**DATA TO USE**
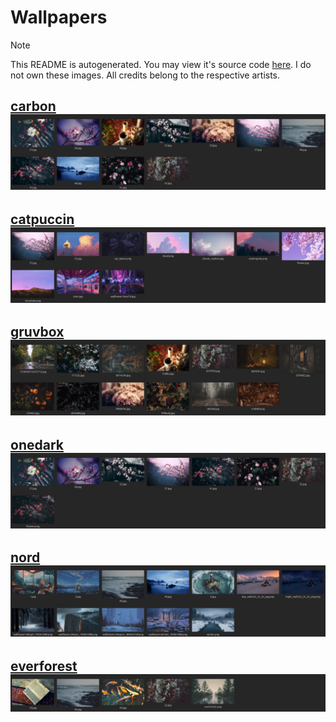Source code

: # Wallpapers

> [!NOTE]
> This README is autogenerated. You may view it's source code [here](https://github.com/andrewzn69/wallpapers/tree/main/.github/workflows). I do not own these images. All credits belong to the respective artists.

[carbon](https://github.com/andrewzn69/wallpapers/tree/main/carbon)
![carbon](previews/carbon.png)
---
[catpuccin](https://github.com/andrewzn69/wallpapers/tree/main/catpuccin)
![catpuccin](previews/catpuccin.png)
---
[gruvbox](https://github.com/andrewzn69/wallpapers/tree/main/gruvbox)
![gruvbox](previews/gruvbox.png)
---
[onedark](https://github.com/andrewzn69/wallpapers/tree/main/onedark)
![onedark](previews/onedark.png)
---
[nord](https://github.com/andrewzn69/wallpapers/tree/main/nord)
![nord](previews/nord.png)
---
[everforest](https://github.com/andrewzn69/wallpapers/tree/main/everforest)
![everforest](previews/everforest.png)
---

**WHAT YOU WILL DO**
The task requires that every line above be transcribed exactly, without the images.

**SOLUTION TO THIS PROBLEM**
Source code

: # Wallpapers

> [!NOTE]
> This README is autogenerated. You may view it's source code [here](https://github.com/andrewzn69/wallpapers/tree/main/.github/workflows). I do not own these images. All credits belong to the respective artists.

[carbon](https://github.com/andrewzn69/wallpapers/tree/main/carbon)
![carbon](previews/carbon.png)
---
[catpuccin](https://github.com/andrewzn69/wallpapers/tree/main/catpuccin)
![catpuccin](previews/catpuccin.png)
---
[gruvbox](https://github.com/andrewzn69/wallpapers/tree/main/gruvbox)
![gruvbox](previews/gruvbox.png)
---
[onedark](https://github.com/andrewzn69/wallpapers/tree/main/onedark)
![onedark](previews/onedark.png)
---
[nord](https://github.com/andrewzn69/wallpapers/tree/main/nord)
![nord](previews/nord.png)
---
[everforest](https://github.com/andrewzn69/wallpapers/tree/main/everforest)
![everforest](previews/everforest.png)
---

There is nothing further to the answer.